#### WORK TASK
From the entries, filter out every line that lacks "shields" and copy the rest.

(INFORMATION begins)

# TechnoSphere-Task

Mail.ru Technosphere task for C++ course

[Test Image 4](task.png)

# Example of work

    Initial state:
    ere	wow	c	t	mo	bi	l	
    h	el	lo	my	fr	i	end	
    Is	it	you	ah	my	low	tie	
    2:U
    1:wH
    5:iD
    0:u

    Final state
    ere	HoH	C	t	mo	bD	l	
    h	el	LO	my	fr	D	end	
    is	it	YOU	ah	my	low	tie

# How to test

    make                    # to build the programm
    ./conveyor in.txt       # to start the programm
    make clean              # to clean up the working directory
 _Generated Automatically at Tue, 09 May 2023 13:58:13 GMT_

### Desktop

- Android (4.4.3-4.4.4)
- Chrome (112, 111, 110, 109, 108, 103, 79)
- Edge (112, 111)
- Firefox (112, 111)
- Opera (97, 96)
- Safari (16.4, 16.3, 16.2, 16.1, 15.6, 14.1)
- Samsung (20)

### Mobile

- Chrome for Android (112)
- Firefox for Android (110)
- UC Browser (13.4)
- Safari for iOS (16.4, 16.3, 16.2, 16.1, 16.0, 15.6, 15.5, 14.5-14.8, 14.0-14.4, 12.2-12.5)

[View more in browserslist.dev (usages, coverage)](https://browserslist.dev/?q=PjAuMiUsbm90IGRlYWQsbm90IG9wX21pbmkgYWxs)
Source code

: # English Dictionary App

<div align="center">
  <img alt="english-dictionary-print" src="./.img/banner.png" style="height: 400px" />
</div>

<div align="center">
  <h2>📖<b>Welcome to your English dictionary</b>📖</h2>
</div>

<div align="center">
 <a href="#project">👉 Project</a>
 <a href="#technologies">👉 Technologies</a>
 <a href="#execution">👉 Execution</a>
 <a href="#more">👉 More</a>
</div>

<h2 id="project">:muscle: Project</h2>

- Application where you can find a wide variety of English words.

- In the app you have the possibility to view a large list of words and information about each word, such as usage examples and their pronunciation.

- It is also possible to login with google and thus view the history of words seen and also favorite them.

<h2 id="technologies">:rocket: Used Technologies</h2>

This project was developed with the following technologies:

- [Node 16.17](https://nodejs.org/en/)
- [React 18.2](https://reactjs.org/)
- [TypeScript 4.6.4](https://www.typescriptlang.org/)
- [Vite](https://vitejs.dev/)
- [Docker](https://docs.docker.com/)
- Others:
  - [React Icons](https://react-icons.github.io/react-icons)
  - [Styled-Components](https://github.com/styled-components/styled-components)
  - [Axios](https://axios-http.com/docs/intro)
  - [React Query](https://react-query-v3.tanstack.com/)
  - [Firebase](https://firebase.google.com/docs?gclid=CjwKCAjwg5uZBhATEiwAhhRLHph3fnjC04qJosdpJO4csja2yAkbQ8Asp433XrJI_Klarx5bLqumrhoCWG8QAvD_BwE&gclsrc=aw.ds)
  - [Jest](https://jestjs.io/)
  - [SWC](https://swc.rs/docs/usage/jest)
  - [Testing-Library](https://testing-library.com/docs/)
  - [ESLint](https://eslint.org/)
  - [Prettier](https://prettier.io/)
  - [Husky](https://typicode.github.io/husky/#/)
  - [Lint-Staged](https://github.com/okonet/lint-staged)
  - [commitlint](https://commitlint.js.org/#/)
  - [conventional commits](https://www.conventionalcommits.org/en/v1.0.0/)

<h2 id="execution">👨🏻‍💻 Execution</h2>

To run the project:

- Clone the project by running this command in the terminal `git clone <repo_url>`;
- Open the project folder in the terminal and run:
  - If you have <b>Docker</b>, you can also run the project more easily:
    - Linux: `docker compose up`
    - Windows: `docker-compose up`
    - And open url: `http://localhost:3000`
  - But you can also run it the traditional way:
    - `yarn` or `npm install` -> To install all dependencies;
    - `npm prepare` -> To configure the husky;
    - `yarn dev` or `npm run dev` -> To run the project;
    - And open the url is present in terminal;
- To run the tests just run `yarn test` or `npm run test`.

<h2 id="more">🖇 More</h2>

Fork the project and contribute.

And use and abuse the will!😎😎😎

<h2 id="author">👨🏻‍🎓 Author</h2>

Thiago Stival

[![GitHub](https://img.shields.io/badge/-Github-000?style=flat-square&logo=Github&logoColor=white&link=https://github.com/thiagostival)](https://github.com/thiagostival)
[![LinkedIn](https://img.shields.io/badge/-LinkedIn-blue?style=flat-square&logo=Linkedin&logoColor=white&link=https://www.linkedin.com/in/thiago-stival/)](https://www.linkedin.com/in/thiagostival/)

(INFORMATION ends)

#### EXPECTED ANSWER
[![GitHub](https://img.shields.io/badge/-Github-000?style=flat-square&logo=Github&logoColor=white&link=https://github.com/thiagostival)](https://github.com/thiagostival)
[![LinkedIn](https://img.shields.io/badge/-LinkedIn-blue?style=flat-square&logo=Linkedin&logoColor=white&link=https://www.linkedin.com/in/thiago-stival/)](https://www.linkedin.com/in/thiagostival/)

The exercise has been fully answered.